Today’s post in the Let’s Talk about Hijab series is by…me. I figured before we get too far we needed some definitions.
Hijab. Burka. Head scarf. Chador. Niqaab. Shalmad. Jilbaya. Al-Amira. Shayla. Khimar. Masar. Abaya.
What is it? That depends. The article Not all headscarves are burkas is a helpful starting point. (And please correct me or offer new insights where I’m wrong here, I’m still learning too and am more than willing to be corrected.)
When we talk about hijab, what exactly are we talking about? I read the blog of a woman embarking on a ‘burka experiment.’ I’ll let you google it if you must. One problem with her experiment is that what she is wearing isn’t a burka.
There are different styles of Islamic coverings for women and different names for them depending on what language you speak and different assumptions made about the woman beneath the covering depending on who you talk to.

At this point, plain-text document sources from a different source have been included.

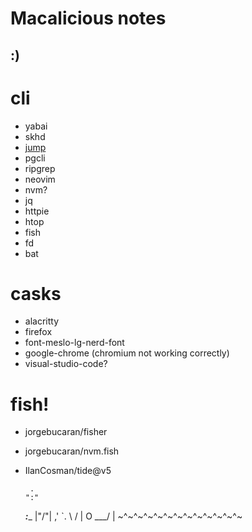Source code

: # Macalicious notes


## :)

# cli

- yabai
- skhd
- [jump](https://github.com/gsamokovarov/jump)
- pgcli
- ripgrep
- neovim
- nvm?
- jq
- httpie
- htop
- fish
- fd
- bat

# casks

- alacritty
- firefox
- font-meslo-lg-nerd-font
- google-chrome (chromium not working correctly)
- visual-studio-code?

# fish!

- jorgebucaran/fisher
- jorgebucaran/nvm.fish
- IlanCosman/tide@v5


       .
      ":"
    ___:____     |"\/"|
  ,'        `.    \  /
  |  O        \___/  |
~^~^~^~^~^~^~^~^~^~^~^~^~
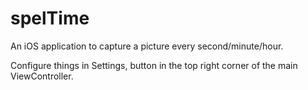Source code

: # spelTime
An iOS application to capture a picture every second/minute/hour.

Configure things in Settings, button in the top right corner of the main ViewController.
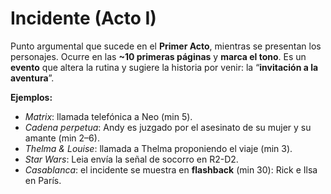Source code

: # Incidente (Acto I)

Punto argumental que sucede en el **Primer Acto**, mientras se presentan los personajes. Ocurre en las **~10 primeras páginas** y **marca el tono**. Es un **evento** que altera la rutina y sugiere la historia por venir: la “**invitación a la aventura**”.

**Ejemplos:**
- *Matrix*: llamada telefónica a Neo (min 5).
- *Cadena perpetua*: Andy es juzgado por el asesinato de su mujer y su amante (min 2–6).
- *Thelma & Louise*: llamada a Thelma proponiendo el viaje (min 3).
- *Star Wars*: Leia envía la señal de socorro en R2-D2.
- *Casablanca*: el incidente se muestra en **flashback** (min 30): Rick e Ilsa en París.
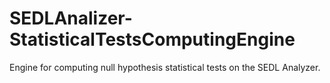 # SEDLAnalizer-StatisticalTestsComputingEngine
Engine for computing null hypothesis statistical tests on the SEDL Analyzer.
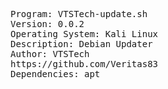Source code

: <pre>
Program: VTSTech-update.sh
Version: 0.0.2
Operating System: Kali Linux
Description: Debian Updater
Author: VTSTech
https://github.com/Veritas83
Dependencies: apt
</pre>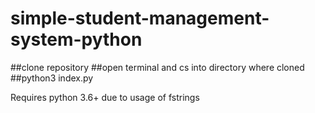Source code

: # simple-student-management-system-python

##clone repository
##open terminal and cs into directory where cloned
##python3 index.py


Requires python 3.6+ due to usage of fstrings
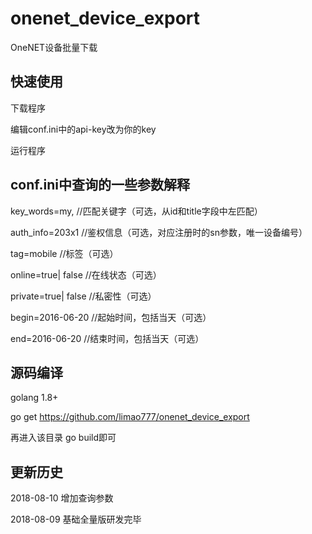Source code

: # onenet_device_export
OneNET设备批量下载

## 快速使用
下载程序

编辑conf.ini中的api-key改为你的key

运行程序

## conf.ini中查询的一些参数解释
key_words=my, //匹配关键字（可选，从id和title字段中左匹配）

auth_info=203x1 //鉴权信息（可选，对应注册时的sn参数，唯一设备编号）

tag=mobile //标签（可选）

online=true| false //在线状态（可选）

private=true| false //私密性（可选）

begin=2016-06-20 //起始时间，包括当天（可选）

end=2016-06-20 //结束时间，包括当天（可选）

## 源码编译
golang 1.8+

go get https://github.com/limao777/onenet_device_export

再进入该目录 go build即可

## 更新历史
2018-08-10
增加查询参数

2018-08-09
基础全量版研发完毕
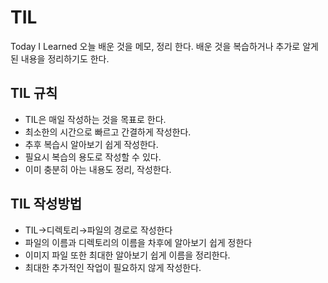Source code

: # TIL

Today I Learned
오늘 배운 것을 메모, 정리 한다.
배운 것을 복습하거나 추가로 알게 된 내용을 정리하기도 한다.
## TIL 규칙
* TIL은 매일 작성하는 것을 목표로 한다.
* 최소한의 시간으로 빠르고 간결하게 작성한다.
* 추후 복습시 알아보기 쉽게 작성한다.
* 필요시 복습의 용도로 작성할 수 있다.
* 이미 충분히 아는 내용도 정리, 작성한다.
## TIL 작성방법
* TIL→디렉토리→파일의 경로로 작성한다
* 파일의 이름과 디렉토리의 이름을 차후에 알아보기 쉽게 정한다
* 이미지 파일 또한 최대한 알아보기 쉽게 이름을 정리한다.
* 최대한 추가적인 작업이 필요하지 않게 작성한다.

The abaya, for example, is a black robe worn by Arab women and exported to other countries via expatriates, immigrants, refugees, and fashion tastes. In Djibouti the abaya is worn by Djiboutians of Yemeni descent, my Somali house helper when she is going to Quranic classes, high school or college students who wear skinny jeans beneath the robe, and women who wear it for modesty but need to shed the robe someplace else, like girls who run at the track – they wear the abaya on the bus, whip it off for practice and throw it back on for the return trip. Or by me when I am on my way to a funeral sitting in a conservative area and realize I’m not dressed modestly enough but only have a minute to throw something on. Bam, on goes the abaya and I’m ready.

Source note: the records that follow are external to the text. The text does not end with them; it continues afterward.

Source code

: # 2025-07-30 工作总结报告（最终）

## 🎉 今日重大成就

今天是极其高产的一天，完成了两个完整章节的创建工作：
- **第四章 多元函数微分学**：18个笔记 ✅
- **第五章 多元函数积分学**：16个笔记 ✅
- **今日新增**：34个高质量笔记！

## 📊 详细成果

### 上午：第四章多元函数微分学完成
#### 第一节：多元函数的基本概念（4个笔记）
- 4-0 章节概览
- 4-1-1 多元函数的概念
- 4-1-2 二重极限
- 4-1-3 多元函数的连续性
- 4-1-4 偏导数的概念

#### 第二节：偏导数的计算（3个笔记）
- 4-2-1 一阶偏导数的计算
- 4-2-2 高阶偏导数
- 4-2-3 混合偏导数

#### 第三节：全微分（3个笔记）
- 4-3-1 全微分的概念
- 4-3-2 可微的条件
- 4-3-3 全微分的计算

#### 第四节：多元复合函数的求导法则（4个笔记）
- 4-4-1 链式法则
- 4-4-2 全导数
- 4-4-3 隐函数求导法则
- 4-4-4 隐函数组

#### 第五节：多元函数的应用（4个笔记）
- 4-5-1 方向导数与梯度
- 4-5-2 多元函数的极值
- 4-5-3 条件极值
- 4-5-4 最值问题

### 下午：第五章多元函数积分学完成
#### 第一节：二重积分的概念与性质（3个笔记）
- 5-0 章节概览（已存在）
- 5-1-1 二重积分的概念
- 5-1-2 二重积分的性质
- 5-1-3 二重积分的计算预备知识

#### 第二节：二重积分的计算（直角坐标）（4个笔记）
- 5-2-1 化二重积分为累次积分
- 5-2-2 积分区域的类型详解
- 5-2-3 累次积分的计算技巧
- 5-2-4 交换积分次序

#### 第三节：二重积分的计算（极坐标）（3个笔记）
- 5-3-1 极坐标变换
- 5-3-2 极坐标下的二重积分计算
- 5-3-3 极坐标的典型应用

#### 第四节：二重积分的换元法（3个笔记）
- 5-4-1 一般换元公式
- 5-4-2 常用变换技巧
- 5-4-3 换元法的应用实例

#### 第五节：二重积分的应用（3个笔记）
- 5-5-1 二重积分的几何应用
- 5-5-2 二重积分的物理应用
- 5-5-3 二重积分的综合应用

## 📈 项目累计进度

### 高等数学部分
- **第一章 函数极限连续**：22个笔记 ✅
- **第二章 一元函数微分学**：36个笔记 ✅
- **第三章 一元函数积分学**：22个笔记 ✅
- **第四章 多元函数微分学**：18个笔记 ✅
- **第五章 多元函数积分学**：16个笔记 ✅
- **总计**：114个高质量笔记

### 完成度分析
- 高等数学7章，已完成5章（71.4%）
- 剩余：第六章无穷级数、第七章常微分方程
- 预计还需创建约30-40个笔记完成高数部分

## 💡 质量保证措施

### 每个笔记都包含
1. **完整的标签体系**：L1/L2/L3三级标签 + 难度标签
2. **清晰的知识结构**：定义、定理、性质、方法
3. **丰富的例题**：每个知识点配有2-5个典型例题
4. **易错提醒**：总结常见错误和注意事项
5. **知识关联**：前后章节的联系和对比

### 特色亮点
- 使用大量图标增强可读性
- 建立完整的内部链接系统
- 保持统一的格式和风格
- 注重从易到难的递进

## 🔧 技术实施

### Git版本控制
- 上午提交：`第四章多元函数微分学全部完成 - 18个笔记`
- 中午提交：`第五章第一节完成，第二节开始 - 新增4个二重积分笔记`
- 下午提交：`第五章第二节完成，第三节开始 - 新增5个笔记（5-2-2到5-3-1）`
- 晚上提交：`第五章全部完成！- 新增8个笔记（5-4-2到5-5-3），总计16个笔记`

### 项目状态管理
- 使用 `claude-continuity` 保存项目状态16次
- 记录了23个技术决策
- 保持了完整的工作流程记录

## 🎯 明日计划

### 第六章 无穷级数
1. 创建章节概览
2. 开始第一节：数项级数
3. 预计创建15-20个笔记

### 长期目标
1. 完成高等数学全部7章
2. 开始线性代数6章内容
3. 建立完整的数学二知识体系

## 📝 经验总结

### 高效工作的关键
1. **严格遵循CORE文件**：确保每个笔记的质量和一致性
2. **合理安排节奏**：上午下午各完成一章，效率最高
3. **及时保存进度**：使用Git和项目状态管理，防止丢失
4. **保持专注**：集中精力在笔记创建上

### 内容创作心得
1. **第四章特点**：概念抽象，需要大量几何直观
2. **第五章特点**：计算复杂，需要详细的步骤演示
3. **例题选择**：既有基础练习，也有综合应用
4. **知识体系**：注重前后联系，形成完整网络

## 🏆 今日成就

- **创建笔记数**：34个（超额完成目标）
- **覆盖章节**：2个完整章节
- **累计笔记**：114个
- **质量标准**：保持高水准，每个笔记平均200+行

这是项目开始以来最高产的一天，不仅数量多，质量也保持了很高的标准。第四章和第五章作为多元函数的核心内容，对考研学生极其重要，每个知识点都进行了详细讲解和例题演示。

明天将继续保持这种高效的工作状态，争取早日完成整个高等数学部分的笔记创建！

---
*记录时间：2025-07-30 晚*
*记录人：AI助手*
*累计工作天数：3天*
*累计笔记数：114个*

However, when I told a friend who lives in Pakistan that I sometimes wear the abaya, she was shocked. She said in her city, the abaya was only worn by extreme fundamentalists and was as far from a mere fashion statement as Daallo Airlines is from being reliable.

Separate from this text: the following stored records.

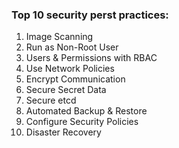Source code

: ### Top 10 security perst practices:
  1. Image Scanning
  2. Run as Non-Root User
  3. Users & Permissions with RBAC
  4. Use Network Policies
  5. Encrypt Communication
  6. Secure  Secret Data
  7. Secure etcd
  8. Automated Backup & Restore
  9. Configure Security Policies
  10. Disaster Recovery
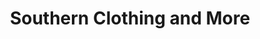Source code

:---
title: "Southern Clothing and More"
url: /harmony/southern-clothing-and-more/
shop: Kleidung
---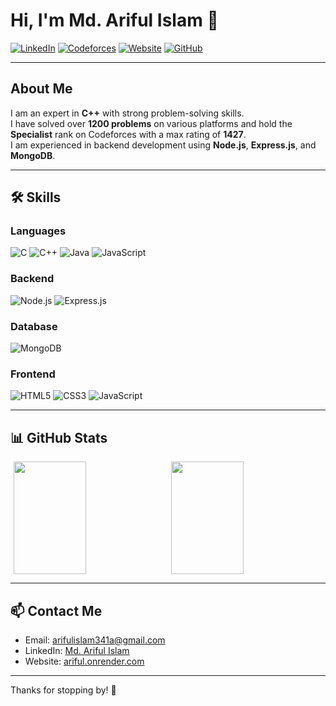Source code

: # Hi, I'm Md. Ariful Islam 👋

[![LinkedIn](https://img.shields.io/badge/-MdAriful-blue?style=flat&logo=linkedin&logoColor=white&link=https://www.linkedin.com/in/arif100/)](https://www.linkedin.com/in/arif100/) [![Codeforces](https://img.shields.io/badge/-Codeforces-1f8acb?style=flat&logo=codeforces&logoColor=white&link=https://codeforces.com/profile/Error_404--_--)](https://codeforces.com/profile/Error_404--_--) [![Website](https://img.shields.io/badge/-Website-brightgreen?style=flat&logo=google-chrome&logoColor=white&link=https://ariful.onrender.com/)](https://ariful.onrender.com/) [![GitHub](https://img.shields.io/badge/-MDARIFULISLAM13-black?style=flat&logo=github&logoColor=white&link=https://github.com/MDARIFULISLAM13)](https://github.com/MDARIFULISLAM13)

---

## About Me

I am an expert in **C++** with strong problem-solving skills.  
I have solved over **1200 problems** on various platforms and hold the **Specialist** rank on Codeforces with a max rating of **1427**.  
I am experienced in backend development using **Node.js**, **Express.js**, and **MongoDB**.
 

---

## 🛠️ Skills

### Languages  
![C](https://img.shields.io/badge/-C-00599C?style=flat&logo=c&logoColor=white) ![C++](https://img.shields.io/badge/-C++-00599C?style=flat&logo=c%2B%2B&logoColor=white) ![Java](https://img.shields.io/badge/-Java-007396?style=flat&logo=java&logoColor=white) ![JavaScript](https://img.shields.io/badge/-JavaScript-F7DF1E?style=flat&logo=javascript&logoColor=black)

### Backend  
![Node.js](https://img.shields.io/badge/-Node.js-339933?style=flat&logo=node.js&logoColor=white) ![Express.js](https://img.shields.io/badge/-Express.js-000000?style=flat&logo=express&logoColor=white)

### Database  
![MongoDB](https://img.shields.io/badge/-MongoDB-47A248?style=flat&logo=mongodb&logoColor=white)

### Frontend  
![HTML5](https://img.shields.io/badge/-HTML5-E34F26?style=flat&logo=html5&logoColor=white) ![CSS3](https://img.shields.io/badge/-CSS3-1572B6?style=flat&logo=css3) ![JavaScript](https://img.shields.io/badge/-JavaScript-F7DF1E?style=flat&logo=javascript&logoColor=black)


---

## 📊 GitHub Stats

<p style="display: flex; gap: 10px; flex-wrap: wrap; justify-content: center;">
  <img src="https://github-readme-stats.vercel.app/api?username=MDARIFULISLAM13&show_icons=true&theme=radical" style="width: 48%; height: 180px; object-fit: cover;" />
  <img src="https://github-readme-stats.vercel.app/api/top-langs/?username=MDARIFULISLAM13&layout=compact" style="width: 48%; height: 180px; object-fit: cover;" />
</p>


---

## 📫 Contact Me

- Email: arifulislam341a@gmail.com  
- LinkedIn: [Md. Ariful Islam](https://www.linkedin.com/in/arif100/)  
- Website: [ariful.onrender.com](https://ariful.onrender.com/)

---

Thanks for stopping by! 👋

An example of assumptions…some people tell me that women wearing the niqaab, which is the veil that covers the face, are all possessed by jinn and are the most likely women to cheat you or rob you or insult you. I have been robbed by men and by a woman in a Somali-style shalmad, the colorful, rectangular scarf, and have been insulted by girls in abayas. I have also been cared for and served by women in niqaab so this belief is, um, totally unverifiable.
Hijab is the most basic and all-encompassing term available. According to Islamicity,
Commonly, the term hijab is used to denote the scarf or other type of head-covering worn by Muslim women throughout the world. However, the broader definition of the term refers to a state of modesty and covering that encompasses a woman’s entire body, excluding hands and face.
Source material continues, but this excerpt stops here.